Shocks but no surprises for LISA Pathfinder
10 November 2008LISA Pathfinder has successfully completed a series of tests devised to characterise the shocks that the spacecraft will experience at launcher separation and when the science and propulsion modules separate upon reaching the operational orbit at L1.
Following the acoustic tests which took place at ESTEC in September the LISA Pathfinder modules were returned to a clean room in anticipation of the shock tests which were scheduled for late October.
These tests are devised to measure the shock level that the equipment will receive as a result of the firing of the pyrotechnic devices and subsequent opening of coupling clamps. Measurements are made to determine if the shock levels that propagate through the spacecraft remain below the levels that have been specified, at the beginning of the programme, for the various spacecraft constituents.
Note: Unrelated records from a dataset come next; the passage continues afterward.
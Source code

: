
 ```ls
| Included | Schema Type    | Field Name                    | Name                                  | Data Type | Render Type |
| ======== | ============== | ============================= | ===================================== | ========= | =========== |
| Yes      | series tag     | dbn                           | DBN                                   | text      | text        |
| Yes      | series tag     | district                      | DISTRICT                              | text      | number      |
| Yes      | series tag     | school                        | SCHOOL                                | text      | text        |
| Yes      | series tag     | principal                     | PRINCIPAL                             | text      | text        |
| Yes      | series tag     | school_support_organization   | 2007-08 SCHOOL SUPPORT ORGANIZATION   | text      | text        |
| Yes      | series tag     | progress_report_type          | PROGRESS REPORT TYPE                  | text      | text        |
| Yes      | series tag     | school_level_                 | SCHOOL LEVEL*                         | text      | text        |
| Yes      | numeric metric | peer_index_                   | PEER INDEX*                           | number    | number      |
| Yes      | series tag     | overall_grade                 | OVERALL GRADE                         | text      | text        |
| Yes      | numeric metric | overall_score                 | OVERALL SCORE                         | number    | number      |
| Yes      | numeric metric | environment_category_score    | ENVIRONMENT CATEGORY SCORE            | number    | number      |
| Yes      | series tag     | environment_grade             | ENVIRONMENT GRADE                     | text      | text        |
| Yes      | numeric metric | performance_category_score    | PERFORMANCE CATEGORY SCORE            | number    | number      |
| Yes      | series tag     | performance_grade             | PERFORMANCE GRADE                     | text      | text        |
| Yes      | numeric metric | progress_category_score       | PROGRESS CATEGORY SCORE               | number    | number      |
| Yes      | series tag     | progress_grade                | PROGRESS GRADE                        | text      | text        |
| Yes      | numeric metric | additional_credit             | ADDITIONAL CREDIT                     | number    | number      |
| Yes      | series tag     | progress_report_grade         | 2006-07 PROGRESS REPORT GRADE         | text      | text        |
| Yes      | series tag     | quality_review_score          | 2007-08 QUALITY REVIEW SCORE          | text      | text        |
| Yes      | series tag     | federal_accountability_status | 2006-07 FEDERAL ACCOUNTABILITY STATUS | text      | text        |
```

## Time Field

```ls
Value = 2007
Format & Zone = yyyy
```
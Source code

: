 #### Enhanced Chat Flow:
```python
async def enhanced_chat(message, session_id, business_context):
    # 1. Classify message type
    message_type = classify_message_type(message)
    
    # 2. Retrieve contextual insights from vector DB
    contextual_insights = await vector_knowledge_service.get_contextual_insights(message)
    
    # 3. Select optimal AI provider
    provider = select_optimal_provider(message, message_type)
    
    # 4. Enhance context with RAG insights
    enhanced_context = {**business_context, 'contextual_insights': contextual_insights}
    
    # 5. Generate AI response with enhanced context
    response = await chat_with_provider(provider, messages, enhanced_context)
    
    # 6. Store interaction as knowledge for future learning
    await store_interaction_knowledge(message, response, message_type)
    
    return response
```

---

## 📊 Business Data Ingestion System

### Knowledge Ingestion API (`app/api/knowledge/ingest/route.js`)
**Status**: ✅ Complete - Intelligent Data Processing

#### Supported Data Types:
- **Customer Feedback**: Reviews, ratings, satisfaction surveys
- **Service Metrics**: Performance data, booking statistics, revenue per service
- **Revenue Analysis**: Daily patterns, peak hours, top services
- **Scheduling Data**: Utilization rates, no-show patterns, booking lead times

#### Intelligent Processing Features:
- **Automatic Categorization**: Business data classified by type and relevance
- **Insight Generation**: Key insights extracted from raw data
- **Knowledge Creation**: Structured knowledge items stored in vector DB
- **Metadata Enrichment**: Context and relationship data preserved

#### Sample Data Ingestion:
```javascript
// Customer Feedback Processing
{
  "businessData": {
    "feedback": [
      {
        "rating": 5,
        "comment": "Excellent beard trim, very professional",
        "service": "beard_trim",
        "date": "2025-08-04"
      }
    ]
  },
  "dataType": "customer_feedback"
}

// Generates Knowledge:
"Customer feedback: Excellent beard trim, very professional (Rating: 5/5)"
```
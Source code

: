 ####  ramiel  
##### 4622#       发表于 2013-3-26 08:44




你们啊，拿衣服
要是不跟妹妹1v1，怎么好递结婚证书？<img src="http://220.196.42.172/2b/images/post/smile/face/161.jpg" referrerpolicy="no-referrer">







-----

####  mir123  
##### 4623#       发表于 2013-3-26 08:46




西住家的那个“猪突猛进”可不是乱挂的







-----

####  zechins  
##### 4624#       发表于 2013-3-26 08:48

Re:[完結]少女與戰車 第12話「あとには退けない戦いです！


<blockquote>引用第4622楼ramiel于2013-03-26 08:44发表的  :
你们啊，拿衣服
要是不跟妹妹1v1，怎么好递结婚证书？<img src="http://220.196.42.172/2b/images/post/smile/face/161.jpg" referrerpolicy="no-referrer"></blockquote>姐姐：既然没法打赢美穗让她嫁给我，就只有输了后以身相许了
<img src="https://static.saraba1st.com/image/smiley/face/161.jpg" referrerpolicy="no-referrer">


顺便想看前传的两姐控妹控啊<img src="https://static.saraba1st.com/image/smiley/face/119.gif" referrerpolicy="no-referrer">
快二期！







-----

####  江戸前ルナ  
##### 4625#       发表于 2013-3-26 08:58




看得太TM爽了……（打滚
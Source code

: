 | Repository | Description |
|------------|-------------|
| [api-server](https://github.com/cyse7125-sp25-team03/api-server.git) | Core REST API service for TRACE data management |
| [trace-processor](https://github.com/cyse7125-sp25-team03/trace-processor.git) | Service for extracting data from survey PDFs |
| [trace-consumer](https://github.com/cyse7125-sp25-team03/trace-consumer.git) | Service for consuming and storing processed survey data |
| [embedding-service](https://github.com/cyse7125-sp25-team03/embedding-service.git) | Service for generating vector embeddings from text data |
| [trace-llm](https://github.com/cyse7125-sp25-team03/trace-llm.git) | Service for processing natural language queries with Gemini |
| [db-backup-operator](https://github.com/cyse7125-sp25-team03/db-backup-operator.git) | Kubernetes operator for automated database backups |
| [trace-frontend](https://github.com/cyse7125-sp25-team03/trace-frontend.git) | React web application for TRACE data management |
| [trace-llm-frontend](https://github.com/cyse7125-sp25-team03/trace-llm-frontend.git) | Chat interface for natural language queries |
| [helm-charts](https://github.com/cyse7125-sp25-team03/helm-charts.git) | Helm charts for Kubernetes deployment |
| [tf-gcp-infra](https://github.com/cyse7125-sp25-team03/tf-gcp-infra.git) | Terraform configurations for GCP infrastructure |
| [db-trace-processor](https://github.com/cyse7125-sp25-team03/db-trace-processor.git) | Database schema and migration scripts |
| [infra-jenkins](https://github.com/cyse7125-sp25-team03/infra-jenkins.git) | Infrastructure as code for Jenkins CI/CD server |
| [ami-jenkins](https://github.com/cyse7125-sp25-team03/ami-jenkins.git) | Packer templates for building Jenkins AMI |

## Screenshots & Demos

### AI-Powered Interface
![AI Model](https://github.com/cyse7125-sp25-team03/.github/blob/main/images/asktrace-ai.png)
|Figure 1. The clamp which couples the science and propulsion modules (above left and right) has been designed and manufactured by SAAB. Credit: ESA|
Separation of the science and propulsion modules
Two separate shock tests were performed. The first test, which took place on 23 October, measured the shock levels arising as a result of the separation of the science and propulsion module.
|Video 1. Test to measure shock levels upon separation of science and propulsion modules. (Click here for further details and larger versions of this video.)
When launched the science and propulsion modules are held together with a clamp band until they reach the operational orbit. At L1 the clamp is opened by firing two pyrotechnic devices and the modules separate so that the LISA Pathfinder science module can continue with drag-free operations. Since LISA Pathfinder houses a very delicate payload (the LISA Technology Package) the clamp that is used to couple the modules is a model which imparts a particularly low shock.
Separation tests with the launcher adapter
The second test, on 31 October, measured the shock imparted when the launch vehicle adapter separates from the spacecraft. For this test an exact replica of the adapter for the Rockot launcher, the backup launch vehicle for LISA Pathfinder, was used. These tests were performed with the support of personnel from EUROCKOT, KHRUNICHEV and CASA.
|Figure 2. The launch vehicle adapter with clamp closed (left) and open (right). Credit: ESA|
|Video 2. Test to measure shock levels upon separation of the launch vehicle adapter from the science and propulsion modules. (Click here for further details and larger versions of this video.) Credit: ESA|
A similar test will be repeated at a later date for the Vega launcher - the baseline launch vehicle for LISA Pathfinder.
A successful outcome paves the way for the final mechanical test
|Figure 3. The LISA Pathfinder spacecraft after the shock tests. The launch vehicle adapter lies on padded cushions after separating from the science and propulsion modules. Credit: ESA|
Preliminary results indicate a very successful outcome from these tests. The shock loads to the various elements of the spacecraft remained well within the required limits.
The propulsion module has now completed the series of tests that were to be performed at ESTEC and will be shipped back to Astrium Ltd., at Stevenage, UK, where it will undergo routine system checks before being transferred to IABG in Munich, Germany, for static tests.
The science module remains at ESTEC. Over the next few weeks some of the mass dummies that were used for the current series of tests will be replaced by other mass dummies with different properties. In December the science module will undergo sine-dwell static tests which are used to verify the static properties of the spacecraft.
A structural model of the science module has been used in the tests to date. The flight model is scheduled to arrive at ESTEC in December when it too will be subjected to the sine-dwell tests. Upon completion of these static tests the mechanical verification process will be completed.